Exercise description: Write out each line exactly, starting with the one containing "b.Transpilation" and stopping after the last line of the listing below.

Records for processing:
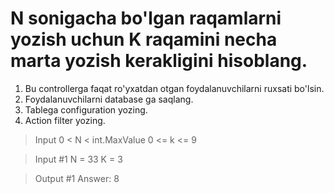 # N sonigacha bo'lgan raqamlarni yozish uchun K raqamini necha marta yozish kerakligini hisoblang.
1. Bu controllerga faqat ro'yxatdan otgan foydalanuvchilarni ruxsati bo'lsin.  
2. Foydalanuvchilarni database ga saqlang.
3. Tablega configuration yozing.
4. Action filter yozing.

> Input
0 < N < int.MaxValue
0 <= k <= 9

> Input #1
N = 33
K = 3

> Output #1
Answer: 8
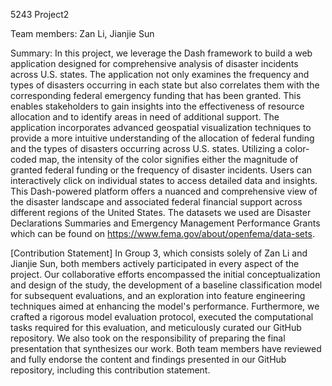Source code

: 5243 Project2

Team members: Zan Li, Jianjie Sun

Summary: In this project, we leverage the Dash framework to build a web application designed for comprehensive analysis of disaster incidents across U.S. states. The application not only examines the frequency and types of disasters occurring in each state but also correlates them with the corresponding federal emergency funding that has been granted. This enables stakeholders to gain insights into the effectiveness of resource allocation and to identify areas in need of additional support. The application incorporates advanced geospatial visualization techniques to provide a more intuitive understanding of the allocation of federal funding and the types of disasters occurring across U.S. states. Utilizing a color-coded map, the intensity of the color signifies either the magnitude of granted federal funding or the frequency of disaster incidents. Users can interactively click on individual states to access detailed data and insights. This Dash-powered platform offers a nuanced and comprehensive view of the disaster landscape and associated federal financial support across different regions of the United States. The datasets we used are Disaster Declarations Summaries and Emergency Management Performance Grants which can be found on https://www.fema.gov/about/openfema/data-sets.

[Contribution Statement] In Group 3, which consists solely of Zan Li and Jianjie Sun, both members actively participated in every aspect of the project. Our collaborative efforts encompassed the initial conceptualization and design of the study, the development of a baseline classification model for subsequent evaluations, and an exploration into feature engineering techniques aimed at enhancing the model's performance. Furthermore, we crafted a rigorous model evaluation protocol, executed the computational tasks required for this evaluation, and meticulously curated our GitHub repository. We also took on the responsibility of preparing the final presentation that synthesizes our work. Both team members have reviewed and fully endorse the content and findings presented in our GitHub repository, including this contribution statement.
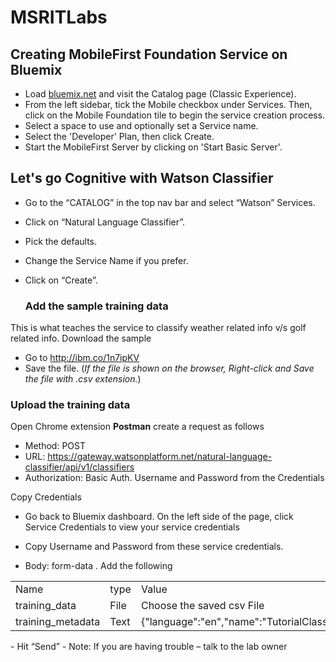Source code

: # MSRITLabs

## Creating MobileFirst Foundation Service on Bluemix 

- Load [bluemix.net](https://bluemix.net) and visit the Catalog page (Classic Experience).
- From the left sidebar, tick the Mobile checkbox under Services. Then, click on the Mobile Foundation tile to begin the service creation process.
- Select a space to use and optionally set a Service name.
- Select the 'Developer' Plan, then click Create.
- Start the MobileFirst Server by clicking on 'Start Basic Server'.

## Let's go Cognitive with Watson Classifier 

- Go to the “CATALOG” in the top nav bar and select “Watson” Services.
- Click on “Natural Language Classifier”.
- Pick the defaults.
- Change the Service Name if you prefer.
- Click on “Create”.

    ### Add the sample training data
This is what teaches the service to classify weather related info v/s golf
related info.
Download the sample
  - Go to http://ibm.co/1n7ipKV
  - Save the file. (<em>If the file is shown on the browser, Right-click and Save the file with .csv extension.</em>)

  ### Upload the training data
Open Chrome extension <strong>Postman</strong> create a request as follows
  
  - Method: POST
  - URL: https://gateway.watsonplatform.net/natural-language-classifier/api/v1/classifiers
  - Authorization: Basic Auth. Username and Password from the Credentials

 Copy Credentials
  - Go back to Bluemix dashboard. On the left side of the page, click Service Credentials to view your service credentials
  - Copy Username and Password from these service credentials.
 
 - Body: form-data . Add the following
<table>
    <tr>
        <td>Name</td>
        <td>type</td>
        <td>Value</td>
    </tr> 
   <tr>
     <td>training_data</td>
      <td>File</td>
      <td>Choose the saved csv File</td>
  </tr>
  <tr>
     <td>training_metadata</td>
      <td>Text</td>
      <td>{"language":"en","name":"TutorialClassifier"}</td>
  </tr>
</table>
  - Hit “Send”
  - Note: If you are having trouble – talk to the lab owner

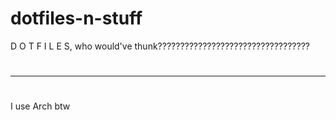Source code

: # dotfiles-n-stuff

D O T F I L E S, who would've thunk??????????????????????????????????

#

#

---

#

#

I use Arch btw
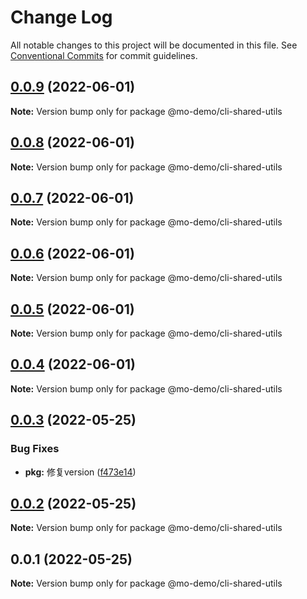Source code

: # Change Log

All notable changes to this project will be documented in this file.
See [Conventional Commits](https://conventionalcommits.org) for commit guidelines.

## [0.0.9](https://github.com/payne608/lerna-best-practice/compare/v0.0.8...v0.0.9) (2022-06-01)

**Note:** Version bump only for package @mo-demo/cli-shared-utils





## [0.0.8](https://github.com/payne608/lerna-best-practice/compare/v0.0.7...v0.0.8) (2022-06-01)

**Note:** Version bump only for package @mo-demo/cli-shared-utils





## [0.0.7](https://github.com/payne608/lerna-best-practice/compare/v0.0.6...v0.0.7) (2022-06-01)

**Note:** Version bump only for package @mo-demo/cli-shared-utils





## [0.0.6](https://github.com/payne608/lerna-best-practice/compare/v0.0.5...v0.0.6) (2022-06-01)

**Note:** Version bump only for package @mo-demo/cli-shared-utils





## [0.0.5](https://github.com/payne608/lerna-best-practice/compare/v0.0.4...v0.0.5) (2022-06-01)

**Note:** Version bump only for package @mo-demo/cli-shared-utils





## [0.0.4](https://github.com/payne608/lerna-best-practice/compare/v0.0.3...v0.0.4) (2022-06-01)

**Note:** Version bump only for package @mo-demo/cli-shared-utils





## [0.0.3](https://github.com/payne608/lerna-best-practice/compare/v0.0.2...v0.0.3) (2022-05-25)


### Bug Fixes

* **pkg:** 修复version ([f473e14](https://github.com/payne608/lerna-best-practice/commit/f473e148660569585bbb8ee440825cfdffa7873c))





## [0.0.2](https://github.com/payne608/lerna-best-practice/compare/v0.0.1...v0.0.2) (2022-05-25)

**Note:** Version bump only for package @mo-demo/cli-shared-utils





## 0.0.1 (2022-05-25)

**Note:** Version bump only for package @mo-demo/cli-shared-utils
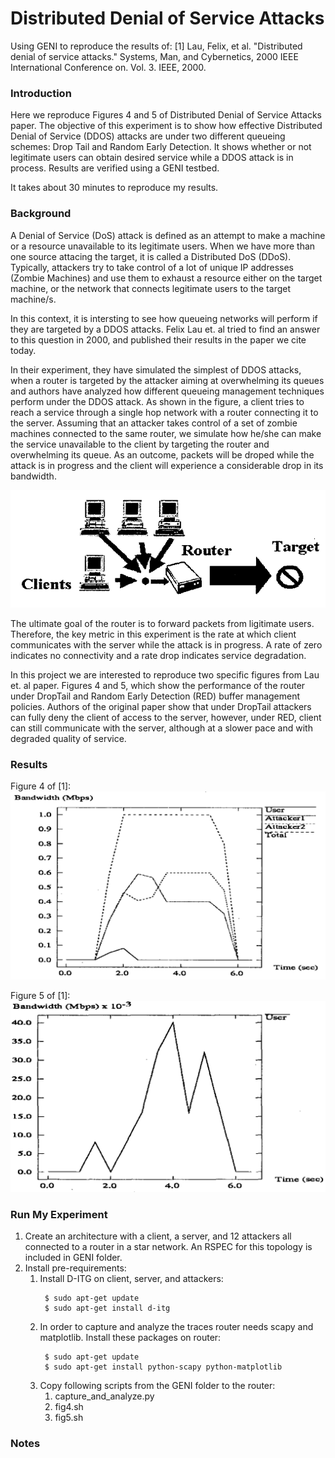 # Distributed Denial of Service Attacks
Using GENI to reproduce the results of:
[1] Lau, Felix, et al. "Distributed denial of service attacks." Systems, Man, and Cybernetics, 2000 IEEE International Conference on. Vol. 3. IEEE, 2000.

### Introduction ###
Here we reproduce Figures 4 and 5 of Distributed Denial of Service Attacks paper.
The objective of this experiment is to show how effective Distributed Denial of Service (DDOS) attacks are under two different queueing schemes: Drop Tail and Random Early Detection.
It shows whether or not legitimate users can obtain desired service while a DDOS attack is in process.
Results are verified using a GENI testbed.

It takes about 30 minutes to reproduce my results.

### Background ###
A Denial of Service (DoS) attack is defined as an attempt to make a machine or a resource unavailable to its legitimate users.
When we have more than one source attacing the target, it is called a Distributed DoS (DDoS).
Typically, attackers try to take control of a lot of unique IP addresses (Zombie Machines) and use them to exhaust a resource either on the target machine, or the network that connects legitimate users to the target machine/s.

In this context, it is intersting to see how queueing networks will perform if they are targeted by a DDOS attacks.
Felix Lau et. al tried to find an answer to this question in 2000, and published their results in the paper we cite today.

In their experiment, they have simulated the simplest of DDOS attacks, when a router is targeted by the attacker aiming at overwhelming its queues and authors have analyzed how different queueing management techniques perform under the DDOS attack.
As shown in the figure, a client tries to reach a service through a single hop network with a router connecting it to the server.
Assuming that an attacker takes control of a set of zombie machines connected to the same router, we simulate how he/she can make the service unavailable to the client by targeting the router and overwhelming its queue.
As an outcome, packets will be droped while the attack is in progress and the client will experience a considerable drop in its bandwidth.

![sample.png](https://raw.githubusercontent.com/aaghdai/ddos/master/Figures/sample.png)

The ultimate goal of the router is to forward packets from ligitimate users.
Therefore, the key metric in this experiment is the rate at which client communicates with the server while the attack is in progress.
A rate of zero indicates no connectivity and a rate drop indicates service degradation.

In this project we are interested to reproduce two specific figures from Lau et. al paper.
Figures 4 and 5, which show the performance of the router under DropTail and Random Early Detection (RED) buffer management policies.
Authors of the original paper show that under DropTail attackers can fully deny the client of access to the server, however, under RED, client can still communicate with the server, although at a slower pace and with degraded quality of service.
### Results ###
Figure 4 of [1]:
![fig4.png](https://raw.githubusercontent.com/aaghdai/ddos/master/Figures/fig4.png)

Figure 5 of [1]:
![fig5.png](https://raw.githubusercontent.com/aaghdai/ddos/master/Figures/fig5.png)

### Run My Experiment ###
<ol>
<li>Create an architecture with a client, a server, and 12 attackers all connected to a router in a star network. An RSPEC for this topology is included in GENI folder.</li>
<li>Install pre-requirements:
<ol>
<li>Install D-ITG on client, server, and attackers:
<pre><code> $ sudo apt-get update
 $ sudo apt-get install d-itg </code></pre></li>
<li> In order to capture and analyze the traces router needs scapy and matplotlib. Install these packages on router:
<pre><code> $ sudo apt-get update
 $ sudo apt-get install python-scapy python-matplotlib </code></pre></li>
 <li> Copy following scripts from the GENI folder to the router:
 <ol>
 <li> capture_and_analyze.py </li>
 <li> fig4.sh </li>
 <li> fig5.sh </li></ol></li>
</ol>
</li>
</ol>

### Notes ###



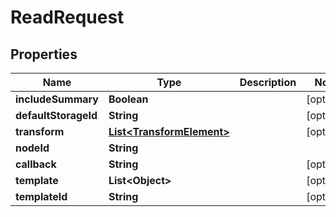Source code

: 
# ReadRequest

## Properties
Name | Type | Description | Notes
------------ | ------------- | ------------- | -------------
**includeSummary** | **Boolean** |  |  [optional]
**defaultStorageId** | **String** |  |  [optional]
**transform** | [**List&lt;TransformElement&gt;**](TransformElement.md) |  |  [optional]
**nodeId** | **String** |  | 
**callback** | **String** |  |  [optional]
**template** | **List&lt;Object&gt;** |  |  [optional]
**templateId** | **String** |  |  [optional]



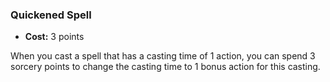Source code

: ### Quickened Spell
- **Cost:** 3 points

When you cast a spell that has a casting time of 1 action, you can spend 3 sorcery points to change the casting time to 1 bonus action for this casting.
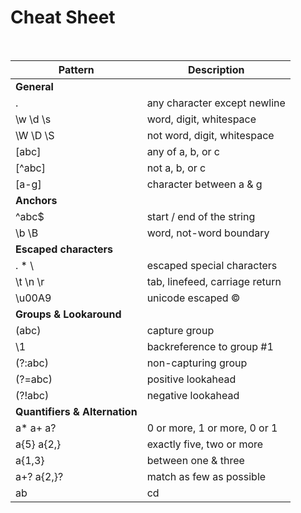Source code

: # Cheat Sheet

<br>

| Pattern                       | Description                    |
| ----------------------------- | ------------------------------ |
| **General**                   |                                |
| .                             | any character except newline   |
| \w \d \s                      | word, digit, whitespace        |
| \W \D \S                      | not word, digit, whitespace    |
| [abc]                         | any of a, b, or c              |
| [^abc]                        | not a, b, or c                 |
| [a-g]                         | character between a & g        |
| **Anchors**                   |                                |
| ^abc$                         | start / end of the string      |
| \b \B                         | word, not-word boundary        |
| **Escaped characters**        |                                |
| \. \* \\                      | escaped special characters     |
| \t \n \r                      | tab, linefeed, carriage return |
| \u00A9                        | unicode escaped ©              |
| **Groups & Lookaround**       |                                |
| (abc)                         | capture group                  |
| \1                            | backreference to group #1      |
| (?:abc)                       | non-capturing group            |
| (?=abc)                       | positive lookahead             |
| (?!abc)                       | negative lookahead             |
| **Quantifiers & Alternation** |                                |
| a* a+ a?                      | 0 or more, 1 or more, 0 or 1   |
| a{5} a{2,}                    | exactly five, two or more      |
| a{1,3}                        | between one & three            |
| a+? a{2,}?                    | match as few as possible       |
| ab|cd                         | match ab or cd                 |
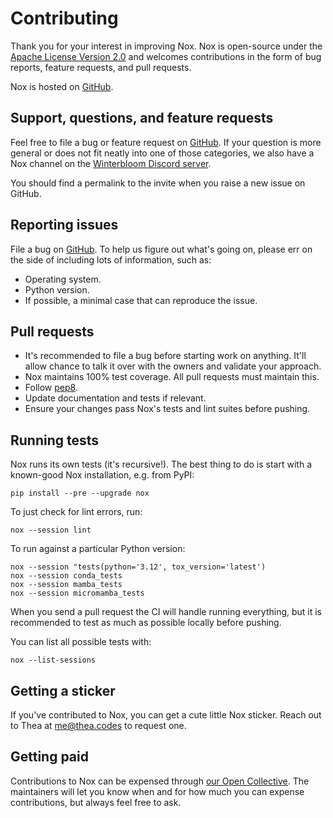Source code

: # Contributing

Thank you for your interest in improving Nox. Nox is open-source under the
[Apache License Version 2.0](http://www.apache.org/licenses/LICENSE-2.0) and welcomes contributions in the form of bug reports, feature requests, and pull requests.

Nox is hosted on [GitHub](https://github.com/wntrblm/nox).

## Support, questions, and feature requests

Feel free to file a bug or feature request on [GitHub](https://github.com/wntrblm/nox). If your question is more general or does not fit neatly into one of those categories, we also have a Nox channel on the [Winterbloom Discord server](https://discord.com/invite/UpfqghQ).

You should find a permalink to the invite when you raise a new issue on GitHub.

## Reporting issues

File a bug on [GitHub](https://github.com/wntrblm/nox). To help us figure out what's going on, please err on the
side of including lots of information, such as:

* Operating system.
* Python version.
* If possible, a minimal case that can reproduce the issue.

## Pull requests

* It's recommended to file a bug before starting work on anything. It'll allow
  chance to talk it over with the owners and validate your approach.
* Nox maintains 100% test coverage. All pull requests must maintain this.
* Follow [pep8](https://pep8.org).
* Update documentation and tests if relevant.
* Ensure your changes pass Nox's tests and lint suites before pushing.

## Running tests

Nox runs its own tests (it's recursive!). The best thing to do is start with
a known-good Nox installation, e.g. from PyPI:

    pip install --pre --upgrade nox

To just check for lint errors, run:

    nox --session lint

To run against a particular Python version:

    nox --session "tests(python='3.12', tox_version='latest')
    nox --session conda_tests
    nox --session mamba_tests
    nox --session micromamba_tests

When you send a pull request the CI will handle running everything, but it is
recommended to test as much as possible locally before pushing.

You can list all possible tests with:

    nox --list-sessions

## Getting a sticker

If you've contributed to Nox, you can get a cute little Nox sticker. Reach out to Thea at me@thea.codes to request one.

## Getting paid

Contributions to Nox can be expensed through [our Open Collective](https://opencollective.com/python-nox). The maintainers will let you know when and for how much you can expense contributions, but always feel free to ask.
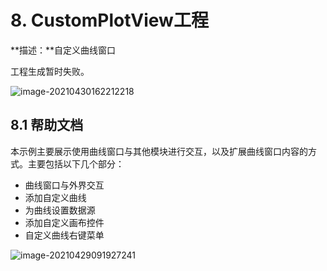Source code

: # 8. CustomPlotView工程

**描述：**自定义曲线窗口

工程生成暂时失败。

![image-20210430162212218](https://tangxing-markdown-pic.oss-cn-shenzhen.aliyuncs.com/images/20210430162212.png)

## 8.1 帮助文档

本示例主要展示使用曲线窗口与其他模块进行交互，以及扩展曲线窗口内容的方式。主要包括以下几个部分：

* 曲线窗口与外界交互
* 添加自定义曲线
* 为曲线设置数据源
* 添加自定义画布控件
* 自定义曲线右键菜单

![image-20210429091927241](https://tangxing-markdown-pic.oss-cn-shenzhen.aliyuncs.com/images/20210429091927.png)

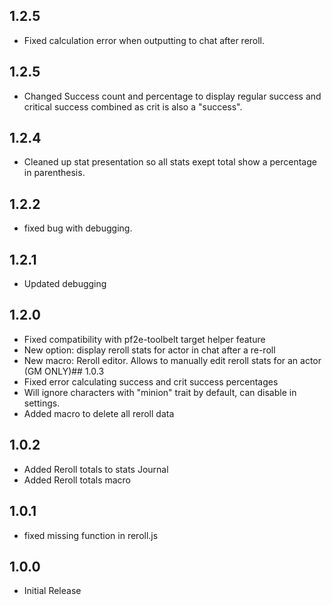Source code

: ## 1.2.5
- Fixed calculation error when outputting to chat after reroll. 

## 1.2.5
- Changed Success count and percentage to display regular success and critical success combined as crit is also a "success".

## 1.2.4
- Cleaned up stat presentation so all stats exept total show a percentage in parenthesis.

## 1.2.2
- fixed bug with debugging.

## 1.2.1
- Updated debugging 

## 1.2.0 
- Fixed compatibility with pf2e-toolbelt target helper feature
- New option: display reroll stats for actor in chat after a re-roll
- New macro: Reroll editor. Allows to manually edit reroll stats for an actor (GM ONLY)## 1.0.3
- Fixed error calculating success and crit success percentages
- Will ignore characters with "minion" trait by default, can disable in settings.
- Added macro to delete all reroll data

## 1.0.2
- Added Reroll totals to stats Journal
- Added Reroll totals macro

## 1.0.1
- fixed missing function in reroll.js

## 1.0.0
- Initial Release
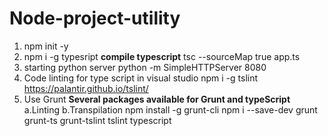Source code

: # Node-project-utility

1. npm init -y
2. npm i -g typesript
 **compile typescript**
   tsc --sourceMap true app.ts
3. starting python server
    python -m SimpleHTTPServer 8080
4. Code linting for type script in visual studio
    npm i -g tslint
    <https://palantir.github.io/tslint/>
5. Use Grunt
   **Several packages available for Grunt and typeScript**
   a.Linting
   b.Transpilation
    npm install -g grunt-cli
    npm i --save-dev grunt grunt-ts grunt-tslint tslint typescript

Result:
   b.Transpilation
    npm install -g grunt-cli
    npm i --save-dev grunt grunt-ts grunt-tslint tslint typescript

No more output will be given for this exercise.